- **Exercise prompt**
Restrict the output to the lines below starting at the one that contains "- Sincronización automática" and ending at the one that contains "También puedes encontrar", and restate them word for word, both ends included.

- **Input records**
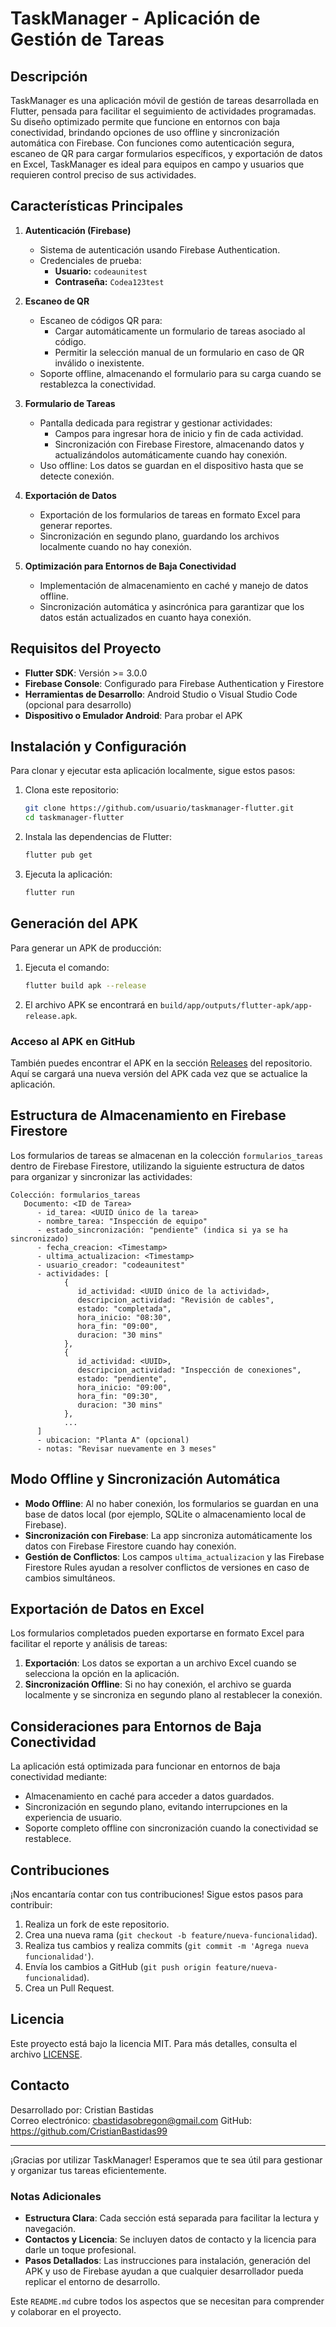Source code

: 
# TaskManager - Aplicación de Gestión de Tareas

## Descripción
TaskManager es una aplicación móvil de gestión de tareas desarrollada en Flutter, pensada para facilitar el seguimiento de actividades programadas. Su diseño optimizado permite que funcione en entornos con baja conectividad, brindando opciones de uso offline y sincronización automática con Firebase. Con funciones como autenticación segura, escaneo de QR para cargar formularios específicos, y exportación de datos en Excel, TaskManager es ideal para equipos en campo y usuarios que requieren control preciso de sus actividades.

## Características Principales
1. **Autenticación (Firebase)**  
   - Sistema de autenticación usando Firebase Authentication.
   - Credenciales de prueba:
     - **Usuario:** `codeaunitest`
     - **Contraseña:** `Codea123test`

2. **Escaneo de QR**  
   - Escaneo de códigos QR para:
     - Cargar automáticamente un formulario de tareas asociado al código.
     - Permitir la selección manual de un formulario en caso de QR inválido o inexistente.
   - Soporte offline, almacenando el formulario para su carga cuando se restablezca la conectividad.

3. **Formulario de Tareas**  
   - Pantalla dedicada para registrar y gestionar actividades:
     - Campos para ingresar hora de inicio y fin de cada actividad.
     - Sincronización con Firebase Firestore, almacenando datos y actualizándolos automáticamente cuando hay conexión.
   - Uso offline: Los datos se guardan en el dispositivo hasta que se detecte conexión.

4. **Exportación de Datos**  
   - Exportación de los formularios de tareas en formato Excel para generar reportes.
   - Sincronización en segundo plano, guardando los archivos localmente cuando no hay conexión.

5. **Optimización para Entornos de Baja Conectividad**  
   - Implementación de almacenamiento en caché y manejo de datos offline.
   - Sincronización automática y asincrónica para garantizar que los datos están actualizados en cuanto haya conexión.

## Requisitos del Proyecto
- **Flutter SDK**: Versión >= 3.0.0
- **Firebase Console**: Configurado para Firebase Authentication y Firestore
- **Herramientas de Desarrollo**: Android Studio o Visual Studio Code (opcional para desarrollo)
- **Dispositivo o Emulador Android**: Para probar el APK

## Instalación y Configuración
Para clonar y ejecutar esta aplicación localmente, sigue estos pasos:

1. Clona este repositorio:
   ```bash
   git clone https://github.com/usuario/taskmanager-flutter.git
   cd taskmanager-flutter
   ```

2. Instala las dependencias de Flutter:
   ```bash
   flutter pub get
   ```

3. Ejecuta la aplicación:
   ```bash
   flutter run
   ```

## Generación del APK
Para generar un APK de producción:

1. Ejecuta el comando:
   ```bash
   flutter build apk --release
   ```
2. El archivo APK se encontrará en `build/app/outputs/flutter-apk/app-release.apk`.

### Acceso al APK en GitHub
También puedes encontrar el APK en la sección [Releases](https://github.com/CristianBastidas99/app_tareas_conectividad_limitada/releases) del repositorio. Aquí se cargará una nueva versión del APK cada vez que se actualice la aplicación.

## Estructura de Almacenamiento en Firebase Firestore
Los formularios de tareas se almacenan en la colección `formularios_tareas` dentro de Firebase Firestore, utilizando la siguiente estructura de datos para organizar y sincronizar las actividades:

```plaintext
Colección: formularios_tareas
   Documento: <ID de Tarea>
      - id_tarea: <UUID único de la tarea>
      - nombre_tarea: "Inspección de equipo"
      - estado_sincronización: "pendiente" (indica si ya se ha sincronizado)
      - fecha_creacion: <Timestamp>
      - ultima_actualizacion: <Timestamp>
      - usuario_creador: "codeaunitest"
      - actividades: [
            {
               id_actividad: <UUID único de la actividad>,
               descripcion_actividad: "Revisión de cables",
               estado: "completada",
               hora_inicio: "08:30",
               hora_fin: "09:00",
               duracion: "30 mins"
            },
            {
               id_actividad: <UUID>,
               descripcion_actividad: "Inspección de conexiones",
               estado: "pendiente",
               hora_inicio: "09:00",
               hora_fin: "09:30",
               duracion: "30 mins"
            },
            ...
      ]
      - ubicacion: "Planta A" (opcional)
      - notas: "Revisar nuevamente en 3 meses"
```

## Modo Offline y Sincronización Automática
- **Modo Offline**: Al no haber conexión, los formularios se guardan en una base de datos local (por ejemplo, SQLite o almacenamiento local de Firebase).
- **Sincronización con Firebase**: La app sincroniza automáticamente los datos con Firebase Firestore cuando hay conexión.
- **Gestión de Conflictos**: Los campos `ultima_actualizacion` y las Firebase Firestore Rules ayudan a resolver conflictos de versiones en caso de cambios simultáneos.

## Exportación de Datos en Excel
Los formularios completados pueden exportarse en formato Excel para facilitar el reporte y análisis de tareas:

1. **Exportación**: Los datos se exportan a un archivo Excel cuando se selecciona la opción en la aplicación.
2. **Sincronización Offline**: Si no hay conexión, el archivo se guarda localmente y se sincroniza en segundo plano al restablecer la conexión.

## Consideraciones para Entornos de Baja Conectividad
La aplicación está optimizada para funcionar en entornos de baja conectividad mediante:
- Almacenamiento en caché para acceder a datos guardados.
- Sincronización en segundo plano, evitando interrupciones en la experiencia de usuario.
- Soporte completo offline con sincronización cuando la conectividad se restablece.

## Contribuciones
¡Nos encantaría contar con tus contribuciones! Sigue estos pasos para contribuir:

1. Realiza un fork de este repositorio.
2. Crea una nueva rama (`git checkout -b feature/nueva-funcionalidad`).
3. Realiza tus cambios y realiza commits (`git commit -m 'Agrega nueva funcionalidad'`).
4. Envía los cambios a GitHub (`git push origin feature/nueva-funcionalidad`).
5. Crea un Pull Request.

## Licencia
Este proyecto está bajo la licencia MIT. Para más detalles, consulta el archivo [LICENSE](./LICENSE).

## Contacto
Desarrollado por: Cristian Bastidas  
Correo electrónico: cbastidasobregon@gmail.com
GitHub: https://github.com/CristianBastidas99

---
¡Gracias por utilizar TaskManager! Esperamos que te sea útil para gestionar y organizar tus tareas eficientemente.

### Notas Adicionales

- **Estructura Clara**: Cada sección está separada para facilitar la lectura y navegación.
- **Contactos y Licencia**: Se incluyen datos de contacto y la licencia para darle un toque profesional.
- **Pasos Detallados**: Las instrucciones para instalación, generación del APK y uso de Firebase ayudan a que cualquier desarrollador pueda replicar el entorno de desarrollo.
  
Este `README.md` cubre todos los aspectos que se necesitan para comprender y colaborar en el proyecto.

- **Response**
   - Sincronización automática y asincrónica para garantizar que los datos están actualizados en cuanto haya conexión.

## Requisitos del Proyecto
- **Flutter SDK**: Versión >= 3.0.0
- **Firebase Console**: Configurado para Firebase Authentication y Firestore
- **Herramientas de Desarrollo**: Android Studio o Visual Studio Code (opcional para desarrollo)
- **Dispositivo o Emulador Android**: Para probar el APK

## Instalación y Configuración
Para clonar y ejecutar esta aplicación localmente, sigue estos pasos:

1. Clona este repositorio:
   ```bash
   git clone https://github.com/usuario/taskmanager-flutter.git
   cd taskmanager-flutter
   ```

2. Instala las dependencias de Flutter:
   ```bash
   flutter pub get
   ```

3. Ejecuta la aplicación:
   ```bash
   flutter run
   ```

## Generación del APK
Para generar un APK de producción:

1. Ejecuta el comando:
   ```bash
   flutter build apk --release
   ```
2. El archivo APK se encontrará en `build/app/outputs/flutter-apk/app-release.apk`.

### Acceso al APK en GitHub
También puedes encontrar el APK en la sección [Releases](https://github.com/CristianBastidas99/app_tareas_conectividad_limitada/releases) del repositorio. Aquí se cargará una nueva versión del APK cada vez que se actualice la aplicación.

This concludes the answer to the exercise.